Which lines of the data contain the string "only"? Copy every one of them.

Plain-text document sources:
————

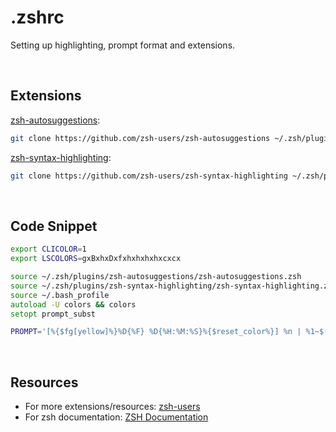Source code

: # .zshrc

Setting up highlighting, prompt format and extensions.

<br>

## Extensions

[zsh-autosuggestions](https://github.com/zsh-users/zsh-autosuggestions):

```zsh
git clone https://github.com/zsh-users/zsh-autosuggestions ~/.zsh/plugins/zsh-autosuggestions
```

[zsh-syntax-highlighting](https://github.com/zsh-users/zsh-syntax-highlighting):

```zsh
git clone https://github.com/zsh-users/zsh-syntax-highlighting ~/.zsh/plugins/zsh-syntax-highlighting
```

<br>

## Code Snippet

```zsh
export CLICOLOR=1
export LSCOLORS=gxBxhxDxfxhxhxhxhxcxcx

source ~/.zsh/plugins/zsh-autosuggestions/zsh-autosuggestions.zsh
source ~/.zsh/plugins/zsh-syntax-highlighting/zsh-syntax-highlighting.zsh
source ~/.bash_profile
autoload -U colors && colors
setopt prompt_subst

PROMPT='[%{$fg[yellow]%}%D{%F} %D{%H:%M:%S}%{$reset_color%}] %n | %1~$(git branch --show-current 2&> /dev/null | xargs -I branch echo " (branch)") %% '
```

<br>

## Resources

- For more extensions/resources: [zsh-users](https://github.com/zsh-users)
- For zsh documentation: [ZSH Documentation](https://zsh.sourceforge.io/Doc/)
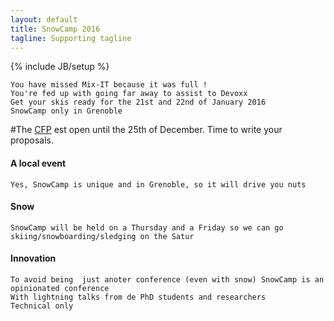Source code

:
 ```yaml
---
layout: default
title: SnowCamp 2016
tagline: Supporting tagline
---
```

{% include JB/setup %}
    
    You have missed Mix-IT because it was full !
    You're fed up with going far away to assist to Devoxx
    Get your skis ready for the 21st and 22nd of January 2016
    SnowCamp only in Grenoble

#The [CFP](https://cfp.snowcamp.io) est open until the 25th of December. Time to write your proposals.

#### A local event
    Yes, SnowCamp is unique and in Grenoble, so it will drive you nuts

#### Snow 
    SnowCamp will be held on a Thursday and a Friday so we can go skiing/snowboarding/sledging on the Satur

#### Innovation
    To avoid being  just anoter conference (even with snow) SnowCamp is an opinionated conference
    With lightning talks from de PhD students and researchers
    Technical only
        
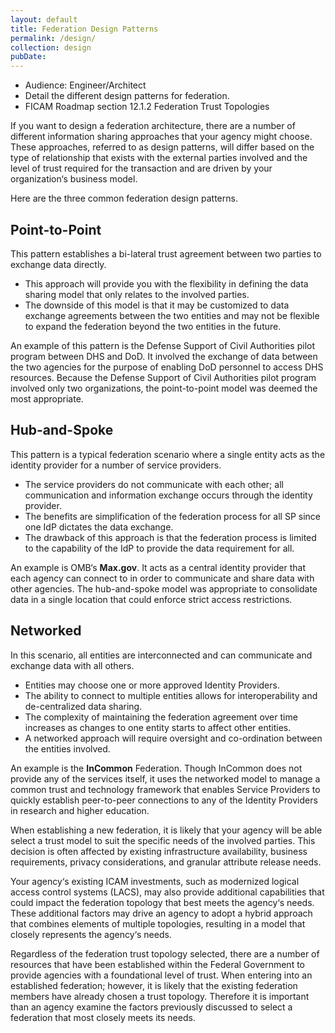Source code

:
 ```yaml
---
layout: default
title: Federation Design Patterns  
permalink: /design/
collection: design
pubDate: 
---
```


- Audience: Engineer/Architect
- Detail the different design patterns for federation.
- FICAM Roadmap section 12.1.2 Federation Trust Topologies

If you want to design a federation architecture, there are a number of different information sharing approaches that your agency might choose. These approaches, referred to as design patterns, will differ based on the type of relationship that exists with the external parties involved and the level of trust required for the transaction and are driven by your organization‘s business model. 

Here are the three common federation design patterns.

## Point-to-Point 

This pattern establishes a bi-lateral trust agreement between two parties to exchange data directly. 
- This approach will provide you with the flexibility in defining the data sharing model that only relates to the involved parties.
- The downside of this model is that it may be customized to data exchange agreements between the two entities and may not be flexible to expand the federation beyond the two entities in the future.

An example of this pattern is the Defense Support of Civil Authorities pilot program between DHS and DoD. 
It involved the exchange of data between the two agencies for the purpose of enabling DoD
personnel to access DHS resources. Because the Defense Support of Civil Authorities
pilot program involved only two organizations, the point-to-point model was deemed the
most appropriate.

## Hub-and-Spoke

This pattern is a typical federation scenario where a single entity acts as the identity provider for a number of service providers. 
- The service providers do not communicate with each other; all communication and information exchange occurs through the identity provider. 
- The benefits are simplification of the federation process for all SP since one IdP dictates the data
exchange. 
- The drawback of this approach is that the federation process is limited to the capability
of the IdP to provide the data requirement for all.

An example is OMB‘s **Max.gov**. It acts as a central identity provider that each agency can connect
to in order to communicate and share data with other agencies. The hub-and-spoke model was 
appropriate to consolidate data in a single location that could enforce strict access restrictions.

## Networked 

In this scenario, all entities are interconnected and can communicate and exchange data with all others. 
- Entities may choose one or more approved Identity Providers. 
- The ability to connect to multiple entities allows for interoperability and de-centralized data sharing. 
- The complexity of maintaining the federation agreement over time increases as changes to one entity starts to affect other entities. 
- A networked approach will require oversight and co-ordination between the entities involved.

An example is the **InCommon** Federation. Though InCommon does not provide
any of the services itself, it uses the networked model to manage a common trust and technology framework 
that enables Service Providers to quickly establish peer-to-peer connections to any of the Identity 
Providers in research and higher education.

When establishing a new federation, it is likely that your agency will be able select a trust model to
suit the specific needs of the involved parties. This decision is often affected by existing
infrastructure availability, business requirements, privacy considerations, and granular attribute
release needs. 

Your agency‘s existing ICAM investments, such as modernized logical access
control systems (LACS), may also provide additional capabilities that could impact the
federation topology that best meets the agency‘s needs. These additional factors may drive an
agency to adopt a hybrid approach that combines elements of multiple topologies, resulting in a
model that closely represents the agency‘s needs. 

Regardless of the federation trust topology selected, there are a number of resources that have 
been established within the Federal Government to provide agencies with a foundational level of 
trust. When entering into an established federation; however, it is likely that the existing 
federation members have already chosen a trust topology. Therefore it is important than an 
agency examine the factors previously discussed to select a federation that most closely meets 
its needs.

————

* REPLY TO THE TASK
    SnowCamp only in Grenoble
    Technical only
- This approach will provide you with the flexibility in defining the data sharing model that only relates to the involved parties.
pilot program involved only two organizations, the point-to-point model was deemed the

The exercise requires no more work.